Bölge Adliye Mahkemesinin yukarıda tarih ve sayısı belirtilen kararıyla; davacının dava dışı şirkete ödeme emirlerinin tebliğ edildiği tarihler itibariyle herhangi bir borcu bulunmadığı, haciz bildirisine süresi içinde itiraz edilmediğinden davanın açılmasına davacı sebebiyet verdiği gerekçesiyle, istinaf başvurularının ayrı ayrı reddine karar verilmiştir.

V. TEMYİZ

A. Temyiz Yoluna Başvuranlar

Bölge Adliye Mahkemesinin yukarıda belirtilen kararına karşı süresi içinde davalı vekili temyiz isteminde bulunmuştur.

B. Temyiz Sebepleri

Davalı vekili; istinaf sebeplerini tekrar ederek, kararın bozulmasını istemiştir.

C. Gerekçe

1. Uyuşmazlık ve Hukuki Nitelendirme

Uyuşmazlık, 6183 sayılı Amme Alacaklarının Tahsil Usulü Hakkında Kanun'un (6183 sayılı Kanun) 79 uncu maddesine dayalı menfi tespit istemine ilişkindir.

2. İlgili Hukuk

6183 sayılı Kanun'un "Üçüncü şahıslardaki menkul malların, alacak ve hakların haczi" başlıklı 79 uncu maddesi.

3. Değerlendirme

1. 6183 sayılı Kanun'un 79 uncu maddesinin uygulanabilmesi için, üçüncü kişinin asıl amme borçlusuna borcu olduğunun ve borç miktarının somut olarak tespit edilmiş olması ve 3. kişinin elinde olan borçluya ait malın maddenin ilk fıkrasında sayılan mallardan olması gerekir. Eş söyleyişle, amme borçlusunun 3. şahıslardaki alacakları üzerine haciz konulabilmesi için amme borçlusunun 3. şahıs nezdinde alacağı bulunduğunu bildirmiş olması veya idarece borçlu şirketin bu şahıslardan alacağı olduğunun tespit edilmesi ve tespit edilen tutar kadar haciz konulması gerekmektedir.

2. Haciz bildirisini alan 3. şahıs, haciz bildiriminin kendisine tebliğ edildiği tarihten itibaren 7 gün içerisinde ilgili vergi dairesine itirazda bulunmadığı takdirde, aynı maddenin üçüncü fıkrasında açıklandığı üzere mal elinde ve borç zimmetinde sayılır ve hakkında haciz ve takip işlemleri uygulanır.
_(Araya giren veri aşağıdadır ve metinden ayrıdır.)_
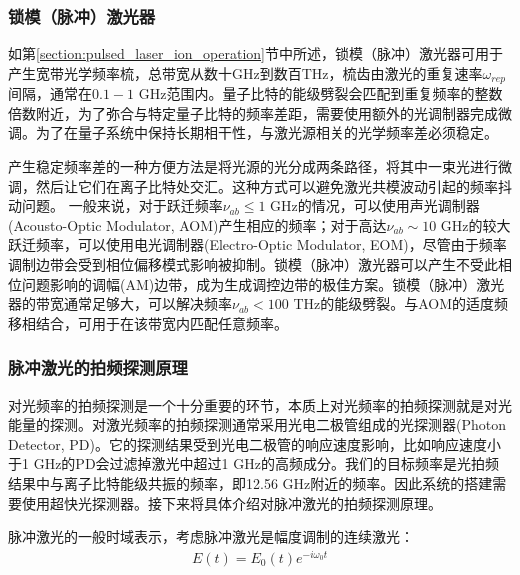 \subsubsection[锁模（脉冲）激光器]{锁模（脉冲）激光器}
如第\ref{section:pulsed_laser_ion_operation}节中所述，锁模（脉冲）激光器可用于产生宽带光学频率梳，总带宽从数十GHz到数百THz，梳齿由激光的重复速率$\omega_{rep}$间隔，通常在$0.1-1 $ GHz范围内。量子比特的能级劈裂会匹配到重复频率的整数倍数附近，为了弥合与特定量子比特的频率差距，需要使用额外的光调制器完成微调\cite[]{Hayes_Matsukevich_Maunz_Hucul_Quraishi_Olmschenk_Campbell_Mizrahi_Senko_Monroe_2010}。为了在量子系统中保持长期相干性，与激光源相关的光学频率差必须稳定\cite[]{Stick_Hensinger_Olmschenk_Madsen_Schwab_Monroe_2006}。

产生稳定频率差的一种方便方法是将光源的光分成两条路径，将其中一束光进行微调，然后让它们在离子比特处交汇。这种方式可以避免激光共模波动引起的频率抖动问题\cite[]{Thomas_Hemmer_Ezekiel_Leiby_Picard_Willis_2002}。
一般来说，对于跃迁频率$\nu_{ab}\leq 1$ GHz的情况，可以使用声光调制器(Acousto-Optic Modulator, AOM)产生相应的频率；对于高达$\nu_{ab} \sim 10 $ GHz的较大跃迁频率，可以使用电光调制器(Electro-Optic Modulator, EOM)，尽管由于频率调制边带会受到相位偏移模式影响被抑制\cite[]{Lee_Blinov_Brickman_Deslauriers_Madsen_Miller_Moehring_Stick_Monroe_2003}。锁模（脉冲）激光器可以产生不受此相位问题影响的调幅(AM)边带，成为生成调控边带的极佳方案。锁模（脉冲）激光器的带宽通常足够大，可以解决频率$\nu_{ab} < 100 $ THz的能级劈裂。与AOM的适度频移相结合，可用于在该带宽内匹配任意频率。

\subsubsection[脉冲激光的拍频探测原理]{脉冲激光的拍频探测原理}
对光频率的拍频探测是一个十分重要的环节，本质上对光频率的拍频探测就是对光能量的探测。对激光频率的拍频探测通常采用光电二极管组成的光探测器(Photon Detector, PD)。它的探测结果受到光电二极管的响应速度影响，比如响应速度小于1 GHz的PD会过滤掉激光中超过1 GHz的高频成分。我们的目标频率是光拍频结果中与离子比特能级共振的频率，即12.56 GHz附近的频率。因此系统的搭建需要使用超快光探测器。接下来将具体介绍对脉冲激光的拍频探测原理。

脉冲激光的一般时域表示，考虑脉冲激光是幅度调制的连续激光：
\begin{align}
    E(t)=E_0 (t) e^{-i\omega_0 t}
\end{align}

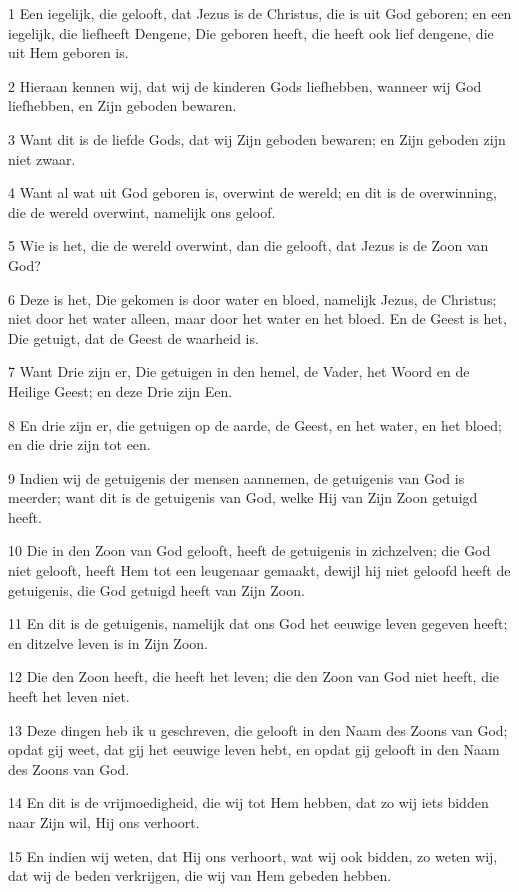 \par 1 Een iegelijk, die gelooft, dat Jezus is de Christus, die is uit God geboren; en een iegelijk, die liefheeft Dengene, Die geboren heeft, die heeft ook lief dengene, die uit Hem geboren is.
\par 2 Hieraan kennen wij, dat wij de kinderen Gods liefhebben, wanneer wij God liefhebben, en Zijn geboden bewaren.
\par 3 Want dit is de liefde Gods, dat wij Zijn geboden bewaren; en Zijn geboden zijn niet zwaar.
\par 4 Want al wat uit God geboren is, overwint de wereld; en dit is de overwinning, die de wereld overwint, namelijk ons geloof.
\par 5 Wie is het, die de wereld overwint, dan die gelooft, dat Jezus is de Zoon van God?
\par 6 Deze is het, Die gekomen is door water en bloed, namelijk Jezus, de Christus; niet door het water alleen, maar door het water en het bloed. En de Geest is het, Die getuigt, dat de Geest de waarheid is.
\par 7 Want Drie zijn er, Die getuigen in den hemel, de Vader, het Woord en de Heilige Geest; en deze Drie zijn Een.
\par 8 En drie zijn er, die getuigen op de aarde, de Geest, en het water, en het bloed; en die drie zijn tot een.
\par 9 Indien wij de getuigenis der mensen aannemen, de getuigenis van God is meerder; want dit is de getuigenis van God, welke Hij van Zijn Zoon getuigd heeft.
\par 10 Die in den Zoon van God gelooft, heeft de getuigenis in zichzelven; die God niet gelooft, heeft Hem tot een leugenaar gemaakt, dewijl hij niet geloofd heeft de getuigenis, die God getuigd heeft van Zijn Zoon.
\par 11 En dit is de getuigenis, namelijk dat ons God het eeuwige leven gegeven heeft; en ditzelve leven is in Zijn Zoon.
\par 12 Die den Zoon heeft, die heeft het leven; die den Zoon van God niet heeft, die heeft het leven niet.
\par 13 Deze dingen heb ik u geschreven, die gelooft in den Naam des Zoons van God; opdat gij weet, dat gij het eeuwige leven hebt, en opdat gij gelooft in den Naam des Zoons van God.
\par 14 En dit is de vrijmoedigheid, die wij tot Hem hebben, dat zo wij iets bidden naar Zijn wil, Hij ons verhoort.
\par 15 En indien wij weten, dat Hij ons verhoort, wat wij ook bidden, zo weten wij, dat wij de beden verkrijgen, die wij van Hem gebeden hebben.
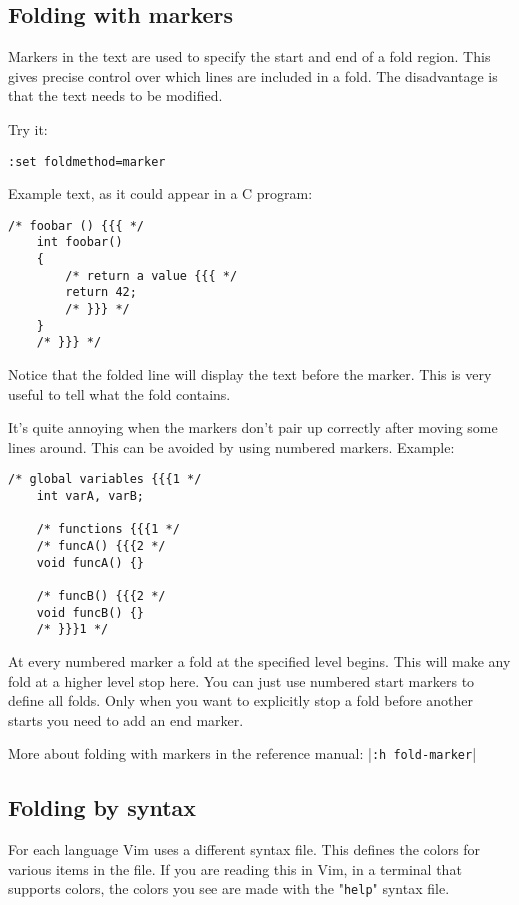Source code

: \subsection{Folding with markers}
Markers in the text are used to specify the start and end of a fold region.
This gives precise control over which lines are included in a fold.
The disadvantage is that the text needs to be modified.

Try it:

\begin{Verbatim}[samepage=true]
 :set foldmethod=marker
\end{Verbatim}

Example text, as it could appear in a C program:

\begin{Verbatim}[samepage=true]
    /* foobar () {{{ */
    int foobar()
    {
        /* return a value {{{ */
        return 42;
        /* }}} */
    }
    /* }}} */
\end{Verbatim}

Notice that the folded line will display the text before the marker.
This is very useful to tell what the fold contains.

It's quite annoying when the markers don't pair up correctly after moving some lines around.
This can be avoided by using numbered markers.
Example:

\begin{Verbatim}[samepage=true]
    /* global variables {{{1 */
    int varA, varB;

    /* functions {{{1 */
    /* funcA() {{{2 */
    void funcA() {}

    /* funcB() {{{2 */
    void funcB() {}
    /* }}}1 */
\end{Verbatim}

At every numbered marker a fold at the specified level begins.
This will make any fold at a higher level stop here.
You can just use numbered start markers to define all folds.
Only when you want to explicitly stop a fold before another starts you need to add an end marker.

More about folding with markers in the reference manual: |\verb!:h fold-marker!|
\subsection{Folding by syntax}
For each language Vim uses a different syntax file.
This defines the colors for various items in the file.
If you are reading this in Vim, in a terminal that supports colors, the colors you see are made with the "\verb!help!" syntax file.

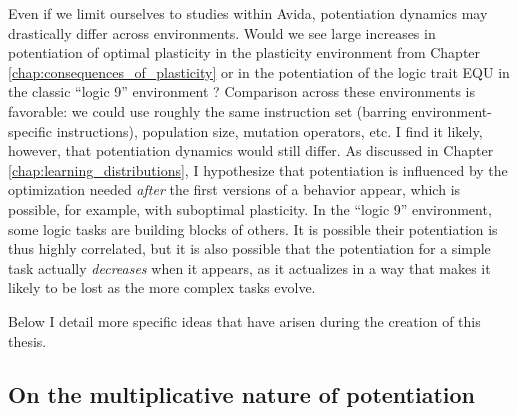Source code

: Even if we limit ourselves to studies within Avida, potentiation dynamics may drastically differ across environments. 
Would we see large increases in potentiation of optimal plasticity in the plasticity environment from Chapter \ref{chap:consequences_of_plasticity} or in the potentiation of the logic trait EQU in the classic ``logic 9'' environment \citep{ofriaAvidaSoftwarePlatform2004a}?
Comparison across these environments is favorable: we could use roughly the same instruction set (barring environment-specific instructions), population size, mutation operators, etc. 
I find it likely, however, that potentiation dynamics would still differ.
As discussed in Chapter \ref{chap:learning_distributions}, I hypothesize that potentiation is influenced by the optimization needed \textit{after} the first versions of a behavior appear, which is possible, for example, with suboptimal plasticity. 
In the ``logic 9'' environment, some logic tasks are building blocks of others. 
It is possible their potentiation is thus highly correlated, but it is also possible that the potentiation for a simple task actually \textit{decreases} when it appears, as it actualizes in a way that makes it likely to be lost as the more complex tasks evolve. 


Below I detail more specific ideas that have arisen during the creation of this thesis. 

\subsection{On the multiplicative nature of potentiation}

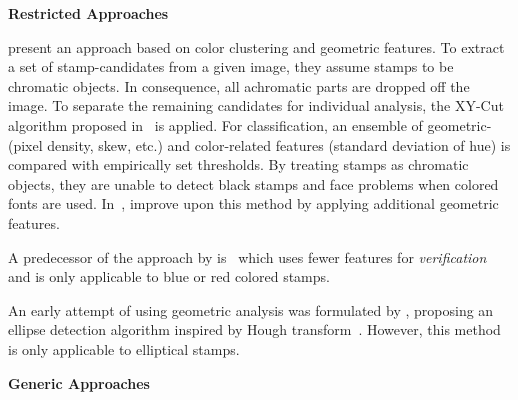 {\bfseries{}Restricted Approaches}
    \begin{description}[font={\color{red!50!black}\ttfamily}]
        \item[Color restricted]
                \Textcite{Micenkova.2011} present an approach based on color
                clustering and geometric features. To extract a set of
                stamp-candidates from a given image, they assume stamps to
                be chromatic objects. In consequence, all achromatic parts
                are dropped off the image. To separate the remaining candidates
                for individual analysis, the XY-Cut algorithm proposed
                in~\cite{Krishnamoorthy.1993} is applied. For classification,
                an ensemble of geometric- (pixel density, skew, etc.) and
                color-related features (standard deviation of hue) is compared
                with empirically set thresholds. By treating stamps as
                chromatic objects, they are unable to detect black stamps
                and face problems when colored fonts are used.                
                In~\cite{Micenkova.2015}, \citeauthor*{Micenkova.2015} improve
                upon this method by applying additional geometric features.
                
                A predecessor of the approach by \textcite{Micenkova.2011}
                is~\cite{Forczmanski.2010} which uses fewer features for
                \textit{verification} and is only applicable to blue or red
                colored stamps.
            \item[Geometrically restricted]
                An early attempt of using geometric analysis was formulated by
                \textcite{Zhu.2006}, proposing an ellipse detection algorithm
                inspired by Hough transform~\cite{Duda.1972}. However, this method
                is only applicable to elliptical stamps.
    \end{description}
\bigskip{}
{\bfseries{}Generic Approaches}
Bundan sonra, 3. kişi hakkında ödeme emri düzenlenerek takip işlemlerine başlanır.

3. Haciz bildirisine karşı süresi içerisinde itiraz etmediğinden zimmetinde sayılan borç için veya elinde bulunduğu sayılan mal için 3. kişi, haciz bildiriminin tebliği tarihinden itibaren bir yıl içerisinde genel mahkemelerde menfi tespit davası açabilir. Kanunda öngörülen bir yıllık süre, hak düşürücü niteliktedir.

4. Yukarıdaki açıklamalar çerçevesinde somut olay değerlendirildiğinde; dava konusu 21.12.2017 tarihli ve 47.300,00 TL bedelli haciz bildirimi yazısının 27.12.2017 tarihinde, 13.02.2018 tarihli ve 97.781,00 TL bedelli haciz bildirimi yazısının 29.02.2018 tarihinde, 10.04.2018 tarihli ve 19.994,00 TL bedelli haciz bildirimi yazısının 16.04.2018 tarihinde, 23.10.2018 tarihli ve 25.700,00 TL bedelli haciz bildirimi yazısının 28.10.2018 tarihinde, 01.11.2018 tarihli ve 34.425,00 TL bedelli haciz bildirimi yazısının 07.11.2018 tarihinde davacıya tebliğ edildiğinin davalı tarafça bildirildiği ancak dosya arasında tebliğ evrakının bulunmadığı; eldeki davanın ise 24.04.2019 tarihinde açıldığı anlaşılmaktadır.

5. Hal böyle olunca, İlk Derece Mahkemesine; öncelikle haciz bildirimlerine ilişkin tebliğ evraklarının celbedilmesi, sonrasında ise her bir haciz bildirim yazısı yönünden davanın hak düşürücü süre olan bir yıl içinde açılıp açılmadığı üzerinde durulması ve hasıl olacak sonuca göre uyuşmazlığın esası hakkında bir karar verilmesi gerekirken, eksik inceleme ile yazılı şekilde karar verilmiş olması, usul ve kanuna aykırı olup bozmayı gerektirmiştir.

VI. KARAR

Açıklanan sebeplerle;

1. Temyiz olunan Bölge Adliye Mahkemesi kararının 6100 sayılı Hukuk Muhakemeleri Kanunu'nun 373 üncü maddesinin birinci fıkrası uyarınca ORTADAN KALDIRILMASINA,

2. İlk Derece Mahkemesi kararının aynı Kanun'un 371 inci maddesi uyarınca davalı yararına BOZULMASINA,

24.04.2024 tarihinde oy birliği ile karar verildi.